[Dataset records — start]
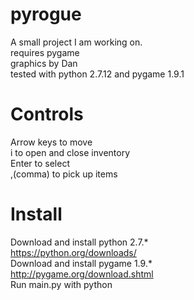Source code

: # pyrogue  
A small project I am working on.  
requires pygame  
graphics by Dan  
tested with python 2.7.12 and pygame 1.9.1

# Controls
Arrow keys to move  
i to open and close inventory  
Enter to select  
,(comma) to pick up items

# Install
Download and install python 2.7.*  
https://python.org/downloads/  
Download and install pygame 1.9.*  
http://pygame.org/download.shtml  
Run main.py with python

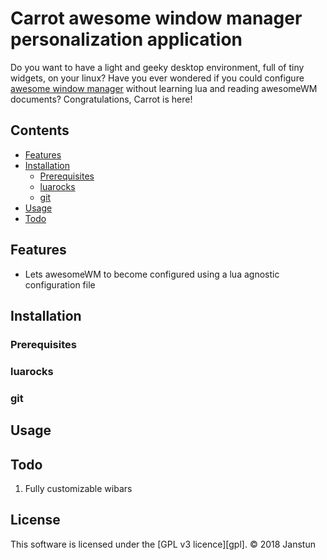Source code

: # Carrot awesome window manager personalization application
Do you want to have a light and geeky desktop environment, full of tiny widgets, on your linux?
Have you ever wondered if you could configure [awesome window manager](https://awesomewm.org) without learning lua and reading awesomeWM documents?
Congratulations, Carrot is here!

## Contents
* [Features](#installation)
* [Installation](#installation)
    * [Prerequisites](#prerequisites)
    * [luarocks](#luarocks)
    * [git](#git)
* [Usage](#usage)
* [Todo](#todo)

## Features
* Lets awesomeWM to become configured using a lua agnostic configuration file

## Installation
### Prerequisites
### luarocks
### git

## Usage

## Todo
1. Fully customizable wibars

## License
This software is licensed under the [GPL v3 licence][gpl].
© 2018 Janstun
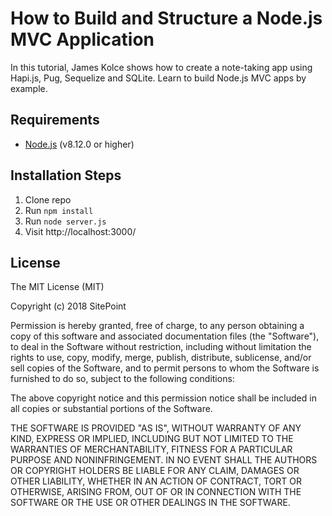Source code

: # How to Build and Structure a Node.js MVC Application

In this tutorial, James Kolce shows how to create a note-taking app using Hapi.js, Pug, Sequelize and SQLite. Learn to build Node.js MVC apps by example.

## Requirements

* [Node.js](http://nodejs.org/) (v8.12.0 or higher)

## Installation Steps

1. Clone repo
2. Run `npm install`
3. Run `node server.js`
4. Visit http://localhost:3000/

## License

The MIT License (MIT)

Copyright (c) 2018 SitePoint

Permission is hereby granted, free of charge, to any person obtaining a copy of this software and associated documentation files (the "Software"), to deal in the Software without restriction, including without limitation the rights to use, copy, modify, merge, publish, distribute, sublicense, and/or sell copies of the Software, and to permit persons to whom the Software is furnished to do so, subject to the following conditions:

The above copyright notice and this permission notice shall be included in all copies or substantial portions of the Software.

THE SOFTWARE IS PROVIDED "AS IS", WITHOUT WARRANTY OF ANY KIND, EXPRESS OR IMPLIED, INCLUDING BUT NOT LIMITED TO THE WARRANTIES OF MERCHANTABILITY, FITNESS FOR A PARTICULAR PURPOSE AND NONINFRINGEMENT. IN NO EVENT SHALL THE AUTHORS OR COPYRIGHT HOLDERS BE LIABLE FOR ANY CLAIM, DAMAGES OR OTHER LIABILITY, WHETHER IN AN ACTION OF CONTRACT, TORT OR OTHERWISE, ARISING FROM, OUT OF OR IN CONNECTION WITH THE SOFTWARE OR THE USE OR OTHER DEALINGS IN THE SOFTWARE.
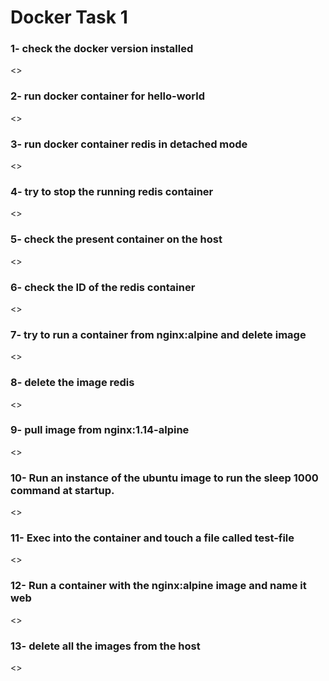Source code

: # Docker Task 1

### 1- check the docker version installed
<>
### 2- run docker container for hello-world
<>
### 3- run docker container redis in detached mode
<>
### 4- try to stop the running redis container
<>
### 5- check the present container on the host
<>
### 6- check the ID of the redis container
<>
### 7- try to run a container from nginx:alpine and delete image
<>
### 8- delete the image redis
<>
### 9- pull image from nginx:1.14-alpine
<>
### 10- Run an instance of the ubuntu image to run the sleep 1000 command at startup.
<>
### 11- Exec into the container and touch a file called test-file
<>
### 12- Run a container with the nginx:alpine image and name it web
<>
### 13- delete all the images from the host
<>
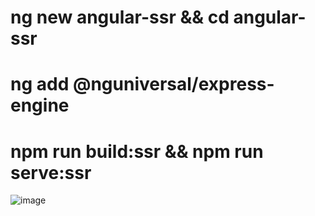 # ng new angular-ssr && cd angular-ssr

# ng add @nguniversal/express-engine

# npm run build:ssr && npm run serve:ssr

![image](https://user-images.githubusercontent.com/193318/179057602-c57e1467-6b2a-432b-a374-0f62ce6639ae.png)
[Dataset records — finish]
• What this task involves: Only lines with the word "copies" are wanted; pull each of them from the records.

• Result of the exercise:
Permission is hereby granted, free of charge, to any person obtaining a copy of this software and associated documentation files (the "Software"), to deal in the Software without restriction, including without limitation the rights to use, copy, modify, merge, publish, distribute, sublicense, and/or sell copies of the Software, and to permit persons to whom the Software is furnished to do so, subject to the following conditions:
The above copyright notice and this permission notice shall be included in all copies or substantial portions of the Software.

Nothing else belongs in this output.